El Servicio de Inmigración y Control de Aduanas de Estados Unidos (ICE) enfocará sus esfuerzos durante el Mundial 2026 en garantizar la seguridad del evento y la protección de los asistentes, dejando en segundo plano la aplicación de las leyes migratorias, según afirmó este sábado su director, Tom Homan.
El funcionario explicó que la prioridad de la agencia durante el campeonato será prevenir cualquier amenaza que pueda afectar el desarrollo de la competición que se disputará de manera conjunta en Estados Unidos, México y Canadá entre el 11 de junio y el 19 de julio.
“Tenemos una responsabilidad de seguridad nacional que vamos a llevar a cabo”, declaró Homan durante una entrevista concedida a la cadena estadounidense ABC.
Según el director de ICE, la misión principal del organismo no será realizar operativos dirigidos a personas que permanezcan en territorio estadounidense sin documentos migratorios, sino proteger a jugadores, delegaciones, aficionados y sedes deportivas.
No obstante, aclaró que el estatus migratorio sí será considerado si alguna investigación relacionada con la seguridad nacional involucra a una persona que se encuentre irregularmente en el país.
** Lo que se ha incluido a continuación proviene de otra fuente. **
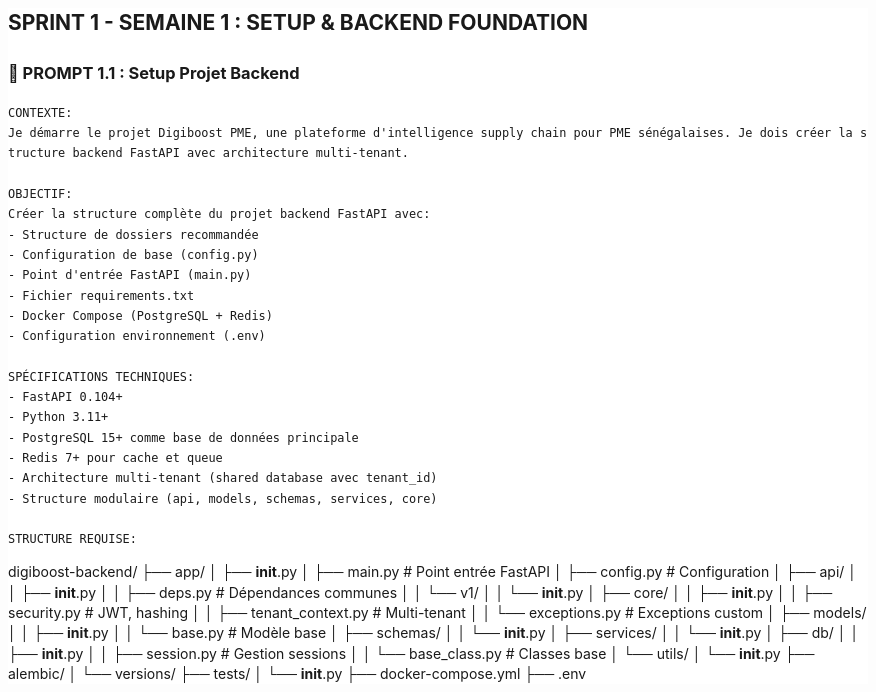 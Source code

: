 
## SPRINT 1 - SEMAINE 1 : SETUP & BACKEND FOUNDATION

### 🔧 PROMPT 1.1 : Setup Projet Backend

```
CONTEXTE:
Je démarre le projet Digiboost PME, une plateforme d'intelligence supply chain pour PME sénégalaises. Je dois créer la structure backend FastAPI avec architecture multi-tenant.

OBJECTIF:
Créer la structure complète du projet backend FastAPI avec:
- Structure de dossiers recommandée
- Configuration de base (config.py)
- Point d'entrée FastAPI (main.py)
- Fichier requirements.txt
- Docker Compose (PostgreSQL + Redis)
- Configuration environnement (.env)

SPÉCIFICATIONS TECHNIQUES:
- FastAPI 0.104+
- Python 3.11+
- PostgreSQL 15+ comme base de données principale
- Redis 7+ pour cache et queue
- Architecture multi-tenant (shared database avec tenant_id)
- Structure modulaire (api, models, schemas, services, core)

STRUCTURE REQUISE:
```
digiboost-backend/
├── app/
│   ├── __init__.py
│   ├── main.py                 # Point entrée FastAPI
│   ├── config.py               # Configuration
│   ├── api/
│   │   ├── __init__.py
│   │   ├── deps.py             # Dépendances communes
│   │   └── v1/
│   │       └── __init__.py
│   ├── core/
│   │   ├── __init__.py
│   │   ├── security.py         # JWT, hashing
│   │   ├── tenant_context.py   # Multi-tenant
│   │   └── exceptions.py       # Exceptions custom
│   ├── models/
│   │   ├── __init__.py
│   │   └── base.py             # Modèle base
│   ├── schemas/
│   │   └── __init__.py
│   ├── services/
│   │   └── __init__.py
│   ├── db/
│   │   ├── __init__.py
│   │   ├── session.py          # Gestion sessions
│   │   └── base_class.py       # Classes base
│   └── utils/
│       └── __init__.py
├── alembic/
│   └── versions/
├── tests/
│   └── __init__.py
├── docker-compose.yml
├── .env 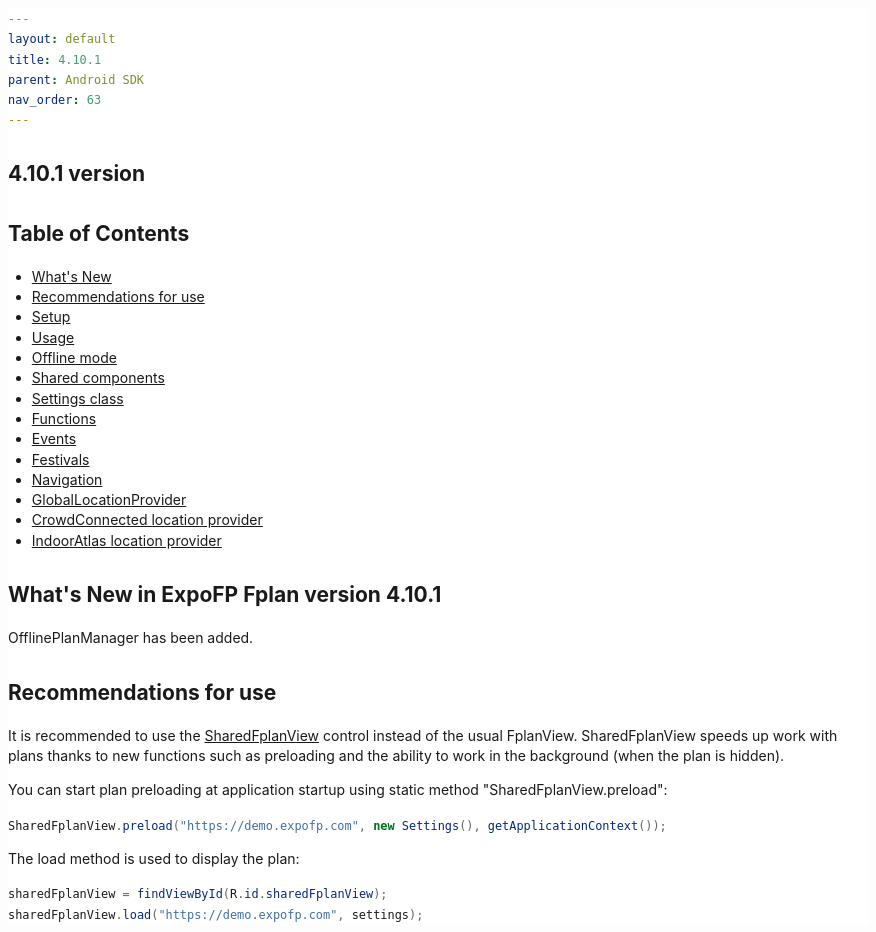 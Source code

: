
 ```yaml
---
layout: default
title: 4.10.1
parent: Android SDK
nav_order: 63
---
```


## 4.10.1 version<a id='4.10.1'></a>

## Table of Contents
* [What's New](#4.10.1-what-is-new)
* [Recommendations for use](#4.10.1-recommendations)
* [Setup](#4.10.1-setup)
* [Usage](#4.10.1-usage)
* [Offline mode](#4.10.1-offline)
* [Shared components](#4.10.1-shared-components)
* [Settings сlass](#4.10.1-settings-class)
* [Functions](#4.10.1-functions)
* [Events](#4.10.1-events)
* [Festivals](#4.10.1-fest)
* [Navigation](#4.10.1-navigation)
* [GlobalLocationProvider](#4.10.1-global-location-provider)
* [CrowdConnected location provider](#4.10.1-cc-navigation)
* [IndoorAtlas location provider](#4.10.1-ia-navigation)

## What's New in ExpoFP Fplan version 4.10.1<a id='4.10.1-what-is-new'></a>

OfflinePlanManager has been added.

## Recommendations for use<a id='4.10.1-recommendations'></a>

It is recommended to use the [SharedFplanView](#4.10.1-shared-components) control instead of the usual FplanView. 
SharedFplanView speeds up work with plans thanks to new functions such as preloading and the ability to work in the background (when the plan is hidden).

You can start plan preloading at application startup using static method "SharedFplanView.preload":
```java
SharedFplanView.preload("https://demo.expofp.com", new Settings(), getApplicationContext());
```

The load method is used to display the plan:
```java
sharedFplanView = findViewById(R.id.sharedFplanView);
sharedFplanView.load("https://demo.expofp.com", settings);
```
“Si encontramos un problema de seguridad nacional y este involucra a un extranjero ilegal, por supuesto que vamos a tomar medidas al respecto”, sostuvo el funcionario.
Las declaraciones surgieron luego de ser consultado sobre la preocupación de algunos visitantes internacionales y aficionados extranjeros respecto a posibles acciones migratorias durante el desarrollo del torneo.
Homan insistió en que el enfoque operativo de la agencia estará centrado exclusivamente en tareas de prevención, inteligencia y protección de infraestructuras críticas vinculadas al campeonato mundial.
“Estamos enfocados en los problemas de seguridad nacional y en eso es en lo que nos vamos a concentrar”, afirmó el funcionario, conocido dentro de la administración estadounidense como el “zar de la frontera”.
El Mundial 2026 será el primero en la historia con la participación de 48 selecciones y movilizará a millones de aficionados en las tres naciones anfitrionas, lo que ha llevado a las autoridades a reforzar los planes de seguridad para uno de los eventos deportivos más importantes del planeta.
Las autoridades estadounidenses han señalado que la coordinación entre agencias federales, estatales y organismos internacionales será fundamental para garantizar el normal desarrollo del torneo y la seguridad de los asistentes.
La competición comenzará el 11 de junio y concluirá el 19 de julio, convirtiéndose en uno de los mayores desafíos logísticos y de seguridad que enfrentarán los países organizadores durante los próximos años.